Materials and Methods

Cell culture

Adult NPCs isolated from the hippocampi of 6-week-old female Fischer 344 rats as described [37] were cultured on tissue culture polystyrene coated with poly-ornithine and 5 μg/mL of laminin (Invitrogen). Cells were grown in Dulbecco's modified Eagle's medium (DMEM)/F-12 (1:1) high-glucose medium (Invitrogen) containing N-2 supplement (Invitrogen) and 20 ng/mL recombinant human FGF-2 (Peprotech).

Mutant cell lines

Progenitor cells constitutively expressing wild-type Akt or Sox2 were generated by retroviral infection. Wild-type murine Akt1 cDNA (Akt) was a kind gift from S. Ferguson (Robarts Research Institute, London, ON, Canada), and wild-type murine Sox2 cDNA was obtained from Stemgent. Neither cDNA included untranslated regions. Both cDNAs were subcloned into the MLV retroviral vector CLGPIT, a variant of CLPIT [38] in which the puromycin resistance gene puromycin N-acetyl transferase is replaced with a gene encoding a GFP-puromycin N-acetyl transferase fusion [39] (a kind gift from M. McVoy, Governor's School for Government and International Studies, Richmond, VA).
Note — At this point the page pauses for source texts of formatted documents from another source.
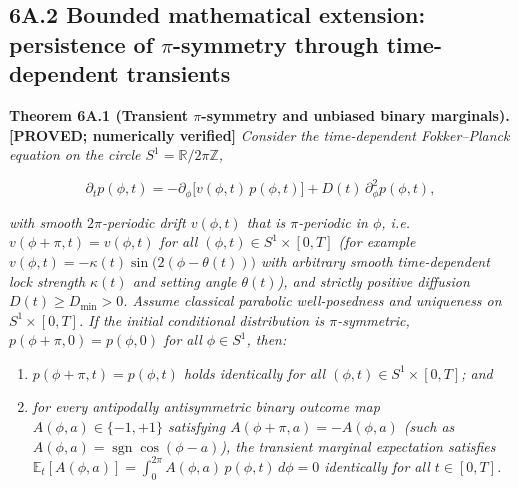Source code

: \documentclass[
  american,
  11pt,
  letterpaper,
]{article}
\providecommand{\tightlist}{%
  \setlength{\itemsep}{0pt}\setlength{\parskip}{0pt}}
\begin{document}
\subsection{\texorpdfstring{6A.2 Bounded mathematical extension: persistence of \(\pi\)-symmetry through time-dependent transients}{6A.2 Bounded mathematical extension: persistence of \textbackslash pi-symmetry through time-dependent transients}}\label{a.2-bounded-mathematical-extension-persistence-of-pi-symmetry-through-time-dependent-transients}

\textbf{Theorem 6A.1 (Transient \(\pi\)-symmetry and unbiased binary marginals). {[}PROVED; numerically verified{]}} \emph{Consider the time-dependent Fokker--Planck equation on the circle \(S^1 = \mathbb{R}/2\pi\mathbb{Z}\),}

\begin{equation}
\partial_t p(\phi, t) = -\partial_\phi\bigl[v(\phi, t)\,p(\phi, t)\bigr] + D(t)\,\partial_\phi^2 p(\phi, t),
\end{equation}

\emph{with smooth \(2\pi\)-periodic drift \(v(\phi, t)\) that is \(\pi\)-periodic in \(\phi\), i.e.~\(v(\phi + \pi, t) = v(\phi, t)\) for all \((\phi, t) \in S^1 \times [0, T]\) (for example \(v(\phi, t) = -\kappa(t)\sin\bigl(2(\phi - \theta(t))\bigr)\) with arbitrary smooth time-dependent lock strength \(\kappa(t)\) and setting angle \(\theta(t)\)), and strictly positive diffusion \(D(t) \ge D_{\min} > 0\). Assume classical parabolic well-posedness and uniqueness on \(S^1 \times [0, T]\). If the initial conditional distribution is \(\pi\)-symmetric, \(p(\phi + \pi, 0) = p(\phi, 0)\) for all \(\phi \in S^1\), then:}

\begin{enumerate}
\def\labelenumi{\arabic{enumi}.}
\tightlist
\item
  \emph{\(p(\phi + \pi, t) = p(\phi, t)\) holds identically for all \((\phi, t) \in S^1 \times [0, T]\); and}
\item
  \emph{for every antipodally antisymmetric binary outcome map \(A(\phi, a) \in \{-1, +1\}\) satisfying \(A(\phi + \pi, a) = -A(\phi, a)\) (such as \(A(\phi, a) = \operatorname{sgn}\cos(\phi - a)\)), the transient marginal expectation satisfies \(\mathbb{E}_t[A(\phi, a)] = \int_0^{2\pi} A(\phi, a)\,p(\phi, t)\,d\phi = 0\) identically for all \(t \in [0, T]\).}
\end{enumerate}
\end{document}
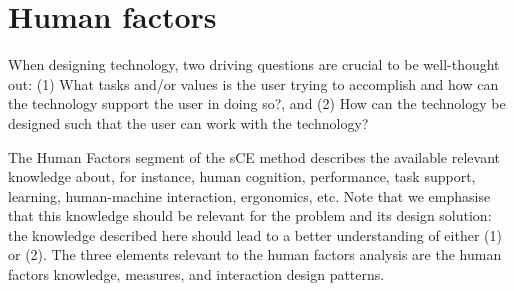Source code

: \section{Human factors}
\label{sec:human-factors}
When designing technology, two driving questions are crucial to be well-thought out: (1) What tasks and/or values is the user trying to accomplish and how can the technology support the user in doing so?, and (2) How can the technology be designed such that the user can work with the technology?

The Human Factors segment of the sCE method describes the available relevant knowledge about, for instance, human cognition, performance, task support, learning, human-machine interaction, ergonomics, etc. Note that we emphasise that this knowledge should be relevant for the problem and its design solution: the knowledge described here should lead to a better understanding of either (1) or (2). The three elements relevant to the human factors analysis are the human factors knowledge, measures, and interaction design patterns.

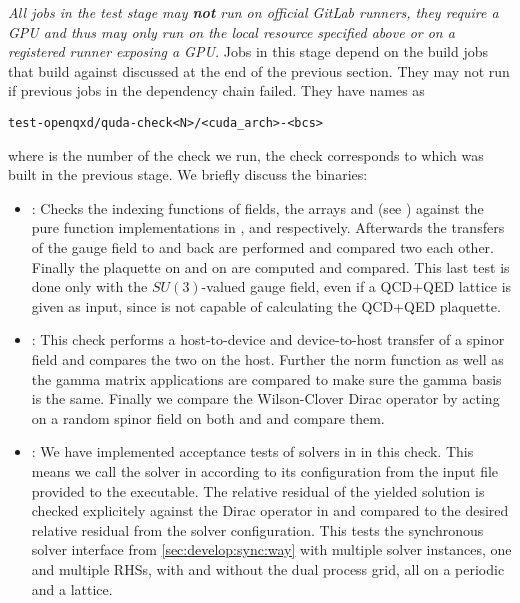 \emph{All jobs in the test stage may \textbf{not} run on official GitLab runners, they require a GPU and thus may only run on the local resource specified above or on a registered runner exposing a GPU.}
Jobs in this stage depend on the build jobs that build \openqxd against \quda discussed at the end of the previous section.
They may not run if previous jobs in the dependency chain failed.
They have names as
\begin{verbatim}
test-openqxd/quda-check<N>/<cuda_arch>-<bcs>
\end{verbatim}
where  is the number of the check we run, \ie the check corresponds to  which was built in the previous stage.
We briefly discuss the binaries:
\begin{itemize}
  \item {}: Checks the indexing functions of fields, \ie the arrays  and  (see ) against the pure function implementations in \quda,  and  respectively. Afterwards the transfers of the gauge field to \quda and back are performed and compared two each other. Finally the plaquette on \quda and on \openqxd are computed and compared. This last test is done only with the $SU(3)$-valued gauge field, even if a QCD+QED lattice is given as input, since \quda is not capable of calculating the QCD+QED plaquette.
  \item {}: This check performs a host-to-device and device-to-host transfer of a spinor field and compares the two on the host. Further the norm function as well as the gamma matrix applications are compared to make sure the gamma basis is the same. Finally we compare the Wilson-Clover Dirac operator by acting on a random spinor field on both \openqxd and \quda and compare them.
  \item {}: We have implemented acceptance tests of solvers in \quda in this check. This means we call the solver in \quda according to its configuration from the input file provided to the executable. The relative residual of the yielded solution is checked explicitely against the Dirac operator in \openqxd and compared to the desired relative residual from the solver configuration. This tests the synchronous solver interface from \cref{sec:develop:sync:way} with multiple solver instances, one and multiple RHSs, with and without the dual process grid, all on a periodic and a \Cstar lattice.

\end{itemize}

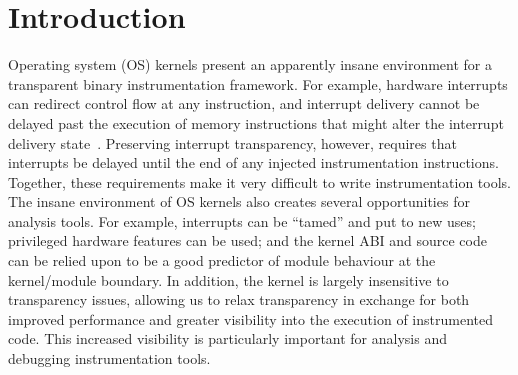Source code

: \documentclass[preprint]{sigplanconf}
\begin{document}
\section{Introduction}\label{sec:intro}


Operating system (OS) kernels present an apparently insane environment for a transparent binary instrumentation framework.  For example, hardware interrupts can redirect control flow at any instruction, and interrupt delivery cannot be delayed past the execution of memory instructions that might alter the interrupt delivery state~\cite{DRK}. Preserving interrupt transparency, however, requires that interrupts be delayed until the end of any injected instrumentation instructions.  Together, these requirements make it very difficult to write instrumentation tools.  The insane environment of OS kernels also creates several opportunities for analysis tools. For example, interrupts can be ``tamed'' and put to new uses; privileged hardware features can be used; and the kernel ABI and source code can be relied upon to be a good predictor of module behaviour at the kernel/module boundary. In addition, the kernel is largely insensitive to transparency issues, allowing us to relax transparency in exchange for both improved performance and greater visibility into the execution of instrumented code.  This increased visibility is particularly important for analysis and debugging instrumentation tools.
\end{document}
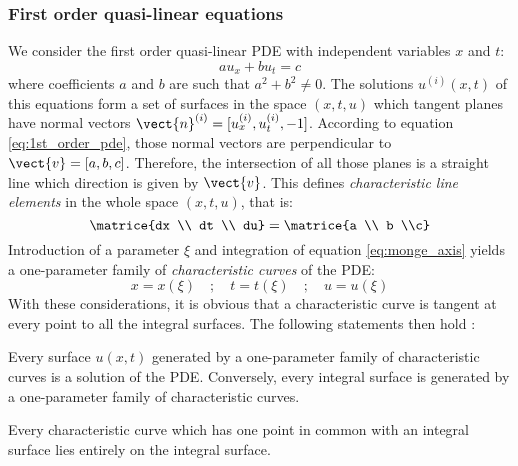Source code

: \subsubsection*{First order quasi-linear equations}
We consider the first order quasi-linear PDE with independent variables $x$ and $t$:
\begin{equation}
  \label{eq:1st_order_pde}
   a u_x + b u_t  = c
\end{equation}
where coefficients $a$ and $b$ are such that $a^2 + b^2 \neq 0$. The solutions $u^{(i)}(x,t)$ of this equations form a set of surfaces in the space $(x,t,u)$ which tangent planes have normal vectors $\vect{n}^{(i)}=[u^{(i)}_x,u^{(i)}_t,-1]$. According to equation \ref{eq:1st_order_pde}, those normal vectors are perpendicular to $\vect{v}=[a,b,c]$. Therefore, the intersection of all those planes is a straight line which direction is given by $\vect{v}$. This defines \textit{characteristic line elements} in the whole space $(x,t,u)$, that is:
\begin{equation}
  \label{eq:monge_axis}
  \matrice{dx \\ dt \\ du} = \matrice{a \\ b \\c}
\end{equation}
Introduction of a parameter $\xi$ and integration of equation \ref{eq:monge_axis} yields a one-parameter family of \textit{characteristic curves} of the PDE:
\begin{equation*}
  x=x(\xi) \quad ; \quad t=t(\xi) \quad ; \quad u=u(\xi)
\end{equation*}
With these considerations, it is obvious that a characteristic curve is tangent at every point to all the integral surfaces. The following statements then hold \cite[p.63-64]{Courant}:
\begin{theorem}
  \label{th:integral_surface_generated}
  Every surface $u(x,t)$ generated by a one-parameter family of characteristic curves is a solution of the PDE. Conversely, every integral surface is generated by a one-parameter family of characteristic curves.
\end{theorem}
\begin{theorem}
  \label{th:charac_in_integral_surface}
  Every characteristic curve which has one point in common with an integral surface lies entirely on the integral surface.
\end{theorem}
An empty control vector was also produced, and correct products were confirmed by sequencing. Retroviral vectors were packaged using CMV gag-pol and CMV VSV-G envelope helper plasmids by calcium phosphate transfection as described [38]. Vectors were harvested, concentrated by ultracentrifugation, and titered on HEK 293Ts. Progenitor cells were infected at a multiplicity of infection of 1 IU/cell and subsequently selected with 0.6 μg/mL puromycin (Sigma) for 4 days.

WST-1 assay

NPCs overexpressing wild-type Sox2 or an empty vector control were plated at 1,000 cells/well on 96-well poly-ornithine/laminin-coated tissue culture plates with either 0 or 1 ng/mL FGF-2 in DMEM/F-12 + N-2 medium. Each condition was cultured in biological quintuplicate, and 50% medium changes were conducted daily. After 5 days in culture, cell number was quantified using the WST-1 assay following the manufacturer's instructions (Roche Applied Science) and utilizing a standard curve generated with known cell numbers, according to hemocytometer.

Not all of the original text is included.